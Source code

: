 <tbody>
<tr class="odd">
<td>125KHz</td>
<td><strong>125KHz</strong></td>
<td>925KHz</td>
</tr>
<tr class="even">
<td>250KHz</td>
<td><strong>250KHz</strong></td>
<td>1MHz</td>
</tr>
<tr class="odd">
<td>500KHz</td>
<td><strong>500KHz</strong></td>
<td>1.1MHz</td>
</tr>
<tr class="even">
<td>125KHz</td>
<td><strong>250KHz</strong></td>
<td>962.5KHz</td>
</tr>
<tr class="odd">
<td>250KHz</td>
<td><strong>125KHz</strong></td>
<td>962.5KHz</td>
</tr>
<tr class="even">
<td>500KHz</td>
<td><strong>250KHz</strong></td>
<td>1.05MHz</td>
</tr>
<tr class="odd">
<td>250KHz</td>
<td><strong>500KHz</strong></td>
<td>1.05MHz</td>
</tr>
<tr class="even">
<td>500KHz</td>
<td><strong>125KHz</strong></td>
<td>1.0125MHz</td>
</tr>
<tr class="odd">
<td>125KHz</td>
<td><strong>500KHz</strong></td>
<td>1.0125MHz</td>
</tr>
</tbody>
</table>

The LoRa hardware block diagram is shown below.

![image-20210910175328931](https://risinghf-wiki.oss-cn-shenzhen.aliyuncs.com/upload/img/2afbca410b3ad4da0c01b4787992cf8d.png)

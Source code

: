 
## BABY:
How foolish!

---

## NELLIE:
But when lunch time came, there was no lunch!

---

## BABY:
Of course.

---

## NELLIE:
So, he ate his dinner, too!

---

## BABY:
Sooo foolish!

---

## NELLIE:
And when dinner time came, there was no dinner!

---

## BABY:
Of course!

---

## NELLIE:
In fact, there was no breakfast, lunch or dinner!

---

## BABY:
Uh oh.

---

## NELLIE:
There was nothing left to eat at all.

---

================

- [Problem to solve]:
Write out exactly those lines running from the line with "And when dinner" to the end of the data above, the first and last included.

- [Reply]:
And when dinner time came, there was no dinner!

---

## BABY:
Of course!

---

## NELLIE:
In fact, there was no breakfast, lunch or dinner!

---

## BABY:
Uh oh.

---

## NELLIE:
There was nothing left to eat at all.

---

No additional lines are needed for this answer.